BMR typically decreases by approximately 1 to 2 percent per decade after age 20, primarily due to loss of lean muscle mass (sarcopenia) and changes in hormonal profiles. Between ages 30 and 70, most people lose roughly 3 to 8 percent of muscle mass per decade if they do not engage in resistance training. This muscle loss directly reduces metabolic rate because muscle tissue consumes significantly more calories at rest than fat tissue. Hormonal changes including decreasing testosterone, growth hormone, and thyroid function further contribute to metabolic decline. However, this decline is not inevitable. Regular resistance training can preserve or even increase muscle mass, maintaining a higher metabolic rate well into older age.
Why do men typically have higher BMR than women?

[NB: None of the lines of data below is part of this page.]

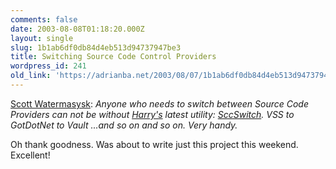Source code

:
 ```yaml
---
comments: false
date: 2003-08-08T01:18:20.000Z
layout: single
slug: 1b1ab6df0db84d4eb513d94737947be3
title: Switching Source Code Control Providers
wordpress_id: 241
old_link: 'https://adrianba.net/2003/08/07/1b1ab6df0db84d4eb513d94737947be3/'
---
```

[Scott
Watermasysk](http://scottwater.com/blog/posts/9293.aspx): _Anyone who needs to switch between Source Code
Providers can not be without
[Harry's](http://devhawk.net/default.aspx) latest
utility:
[SccSwitch](http://devhawk.net/art_sccswitch.aspx). VSS
to GotDotNet to Vault ...and so on and so on. Very handy._

Oh thank goodness. Was about to write just this project this
weekend. Excellent!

Men generally have higher BMR than women primarily because of differences in body composition. On average, men carry 10 to 15 percent more lean muscle mass and 6 to 10 percent less body fat than women of similar height and weight. Since muscle tissue is metabolically active (burning roughly 6 calories per pound per day at rest versus 2 calories per pound for fat), more muscle means higher resting energy expenditure. Hormonal differences also play a role, with higher testosterone levels promoting greater muscle protein synthesis and maintenance. Additionally, men tend to have larger organ mass (particularly heart and liver), which are among the most metabolically active tissues. These factors combined explain the roughly 5 to 10 percent BMR difference.
Can I increase my BMR through exercise and lifestyle changes?
Yes, several strategies can measurably increase your BMR. The most effective is resistance training, which builds lean muscle mass. Each pound of added muscle increases resting energy expenditure by approximately 6 to 7 calories per day. While this seems modest per pound, adding 5 to 10 pounds of muscle over time creates a meaningful metabolic boost. High-intensity interval training (HIIT) produces an elevated metabolic rate for 12 to 24 hours post-exercise through excess post-exercise oxygen consumption (EPOC). Adequate protein intake (0.7 to 1.0 grams per pound of body weight) supports muscle preservation and has a higher thermic effect of food. Getting sufficient sleep (7 to 9 hours) and managing stress also prevent metabolic downregulation.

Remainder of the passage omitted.